**WHAT YOU SHOULD DO**
Look through the lines below and extract any with the word "they".

**EXTRACTED RECORDS**
○ ○ ○

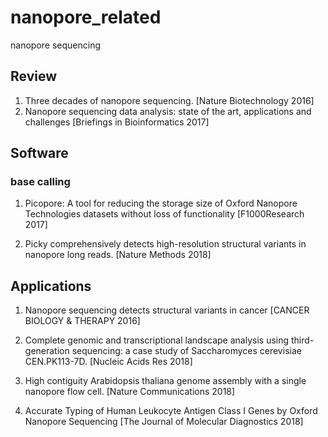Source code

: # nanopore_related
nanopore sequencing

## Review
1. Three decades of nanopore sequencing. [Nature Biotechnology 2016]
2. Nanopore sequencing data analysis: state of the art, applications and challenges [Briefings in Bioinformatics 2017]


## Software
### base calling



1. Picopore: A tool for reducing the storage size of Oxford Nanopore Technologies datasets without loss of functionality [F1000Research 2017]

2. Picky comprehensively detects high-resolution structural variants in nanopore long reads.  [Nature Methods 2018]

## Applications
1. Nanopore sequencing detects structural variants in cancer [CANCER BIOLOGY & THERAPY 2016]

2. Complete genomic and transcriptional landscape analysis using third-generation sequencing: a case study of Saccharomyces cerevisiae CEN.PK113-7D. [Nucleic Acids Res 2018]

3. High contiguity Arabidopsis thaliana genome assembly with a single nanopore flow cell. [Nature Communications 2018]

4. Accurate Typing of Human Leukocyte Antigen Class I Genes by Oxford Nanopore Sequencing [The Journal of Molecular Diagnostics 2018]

○ ○ ○

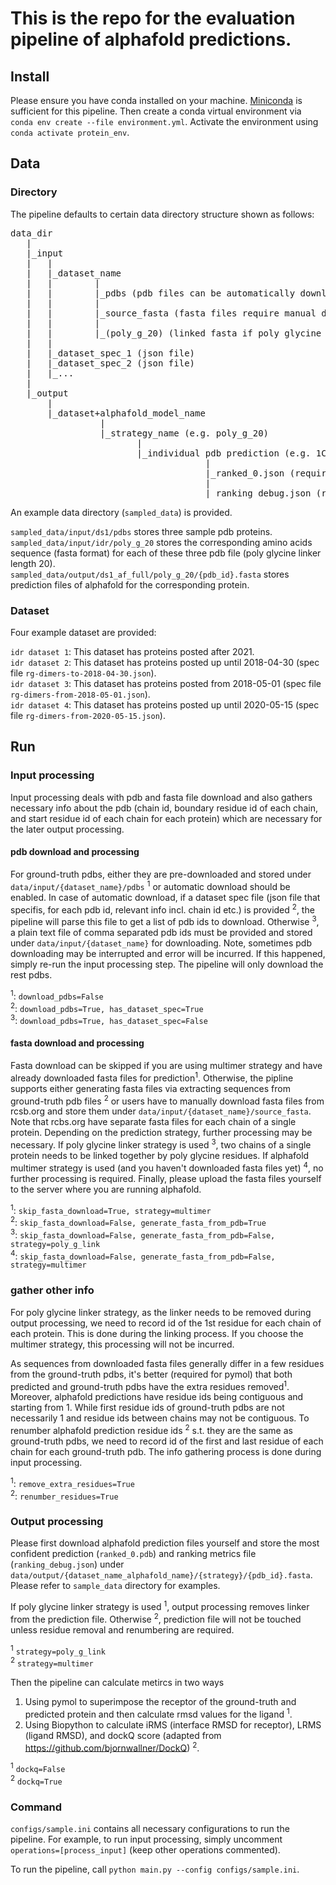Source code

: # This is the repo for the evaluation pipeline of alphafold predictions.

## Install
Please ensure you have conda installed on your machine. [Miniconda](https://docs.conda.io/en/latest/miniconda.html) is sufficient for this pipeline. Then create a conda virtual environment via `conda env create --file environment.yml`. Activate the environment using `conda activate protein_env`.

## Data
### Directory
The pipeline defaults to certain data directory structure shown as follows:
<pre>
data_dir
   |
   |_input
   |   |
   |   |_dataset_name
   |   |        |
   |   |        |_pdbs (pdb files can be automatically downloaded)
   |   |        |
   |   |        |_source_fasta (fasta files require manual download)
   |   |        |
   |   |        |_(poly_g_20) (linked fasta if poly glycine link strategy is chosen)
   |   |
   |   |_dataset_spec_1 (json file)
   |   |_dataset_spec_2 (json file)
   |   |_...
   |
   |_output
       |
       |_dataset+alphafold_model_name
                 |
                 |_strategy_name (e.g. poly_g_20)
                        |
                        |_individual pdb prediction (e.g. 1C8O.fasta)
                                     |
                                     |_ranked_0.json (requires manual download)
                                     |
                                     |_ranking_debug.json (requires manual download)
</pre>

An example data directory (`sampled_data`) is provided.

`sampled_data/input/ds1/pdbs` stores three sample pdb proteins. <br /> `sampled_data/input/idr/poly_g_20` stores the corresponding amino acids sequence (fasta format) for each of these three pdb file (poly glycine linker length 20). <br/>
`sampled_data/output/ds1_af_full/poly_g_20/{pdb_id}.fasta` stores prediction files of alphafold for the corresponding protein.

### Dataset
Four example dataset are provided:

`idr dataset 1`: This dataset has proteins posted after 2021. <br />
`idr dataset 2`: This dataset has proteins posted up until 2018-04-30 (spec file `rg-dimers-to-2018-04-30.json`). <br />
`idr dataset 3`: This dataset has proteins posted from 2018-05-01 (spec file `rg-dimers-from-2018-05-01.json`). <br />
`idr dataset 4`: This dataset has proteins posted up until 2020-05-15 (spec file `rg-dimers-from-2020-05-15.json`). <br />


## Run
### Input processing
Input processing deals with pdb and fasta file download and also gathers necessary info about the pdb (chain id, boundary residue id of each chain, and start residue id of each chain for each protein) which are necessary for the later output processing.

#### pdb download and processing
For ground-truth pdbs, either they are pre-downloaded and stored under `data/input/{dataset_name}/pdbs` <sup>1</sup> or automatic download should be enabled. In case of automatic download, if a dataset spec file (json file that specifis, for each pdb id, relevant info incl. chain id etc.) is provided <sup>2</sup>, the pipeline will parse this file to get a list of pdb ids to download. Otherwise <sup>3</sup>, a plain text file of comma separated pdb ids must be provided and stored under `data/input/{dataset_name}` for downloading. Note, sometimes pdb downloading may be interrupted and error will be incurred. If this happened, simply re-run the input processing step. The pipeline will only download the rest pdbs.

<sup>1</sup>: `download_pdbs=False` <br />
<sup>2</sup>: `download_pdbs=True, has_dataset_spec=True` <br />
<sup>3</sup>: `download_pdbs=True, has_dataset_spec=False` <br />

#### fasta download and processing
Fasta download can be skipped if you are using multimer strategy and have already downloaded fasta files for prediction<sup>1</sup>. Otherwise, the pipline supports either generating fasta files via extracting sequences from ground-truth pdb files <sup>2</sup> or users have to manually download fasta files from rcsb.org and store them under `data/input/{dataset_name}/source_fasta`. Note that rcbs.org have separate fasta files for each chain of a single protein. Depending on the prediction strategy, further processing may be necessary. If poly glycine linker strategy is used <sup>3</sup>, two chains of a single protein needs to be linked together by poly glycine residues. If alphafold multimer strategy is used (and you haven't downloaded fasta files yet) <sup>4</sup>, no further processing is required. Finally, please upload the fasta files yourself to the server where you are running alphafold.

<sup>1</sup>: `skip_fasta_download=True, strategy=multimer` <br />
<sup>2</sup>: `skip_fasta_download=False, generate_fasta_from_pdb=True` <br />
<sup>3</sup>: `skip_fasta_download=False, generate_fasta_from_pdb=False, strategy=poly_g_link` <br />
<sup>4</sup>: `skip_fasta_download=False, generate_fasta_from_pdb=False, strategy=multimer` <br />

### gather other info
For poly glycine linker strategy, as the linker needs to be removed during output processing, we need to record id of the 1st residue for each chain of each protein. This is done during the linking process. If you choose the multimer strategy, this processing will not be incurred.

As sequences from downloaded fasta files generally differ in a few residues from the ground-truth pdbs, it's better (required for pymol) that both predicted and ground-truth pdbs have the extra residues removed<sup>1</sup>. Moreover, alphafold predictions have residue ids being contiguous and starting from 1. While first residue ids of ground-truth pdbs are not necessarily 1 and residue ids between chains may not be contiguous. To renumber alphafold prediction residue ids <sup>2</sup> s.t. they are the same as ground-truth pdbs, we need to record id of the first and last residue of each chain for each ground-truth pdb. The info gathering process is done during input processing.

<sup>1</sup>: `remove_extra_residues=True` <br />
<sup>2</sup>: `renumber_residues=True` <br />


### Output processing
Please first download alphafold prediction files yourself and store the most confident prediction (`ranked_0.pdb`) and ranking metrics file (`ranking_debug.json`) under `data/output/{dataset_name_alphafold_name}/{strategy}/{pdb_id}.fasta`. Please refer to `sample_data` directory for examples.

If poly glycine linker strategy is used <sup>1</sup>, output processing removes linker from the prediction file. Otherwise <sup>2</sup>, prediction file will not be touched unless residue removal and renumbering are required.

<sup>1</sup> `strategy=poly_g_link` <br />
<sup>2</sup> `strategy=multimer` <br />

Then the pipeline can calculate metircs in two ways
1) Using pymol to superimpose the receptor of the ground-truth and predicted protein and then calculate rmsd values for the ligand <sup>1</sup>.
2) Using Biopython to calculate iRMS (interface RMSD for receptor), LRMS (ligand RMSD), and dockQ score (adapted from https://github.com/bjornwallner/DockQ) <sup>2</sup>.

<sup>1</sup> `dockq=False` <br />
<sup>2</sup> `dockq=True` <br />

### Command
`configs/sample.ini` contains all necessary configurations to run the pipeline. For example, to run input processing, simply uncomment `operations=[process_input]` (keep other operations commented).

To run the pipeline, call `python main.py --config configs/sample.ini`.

○ ○ ○

**SOLUTION FOR THIS EXERCISE**
For ground-truth pdbs, either they are pre-downloaded and stored under `data/input/{dataset_name}/pdbs` <sup>1</sup> or automatic download should be enabled. In case of automatic download, if a dataset spec file (json file that specifis, for each pdb id, relevant info incl. chain id etc.) is provided <sup>2</sup>, the pipeline will parse this file to get a list of pdb ids to download. Otherwise <sup>3</sup>, a plain text file of comma separated pdb ids must be provided and stored under `data/input/{dataset_name}` for downloading. Note, sometimes pdb downloading may be interrupted and error will be incurred. If this happened, simply re-run the input processing step. The pipeline will only download the rest pdbs.
As sequences from downloaded fasta files generally differ in a few residues from the ground-truth pdbs, it's better (required for pymol) that both predicted and ground-truth pdbs have the extra residues removed<sup>1</sup>. Moreover, alphafold predictions have residue ids being contiguous and starting from 1. While first residue ids of ground-truth pdbs are not necessarily 1 and residue ids between chains may not be contiguous. To renumber alphafold prediction residue ids <sup>2</sup> s.t. they are the same as ground-truth pdbs, we need to record id of the first and last residue of each chain for each ground-truth pdb. The info gathering process is done during input processing.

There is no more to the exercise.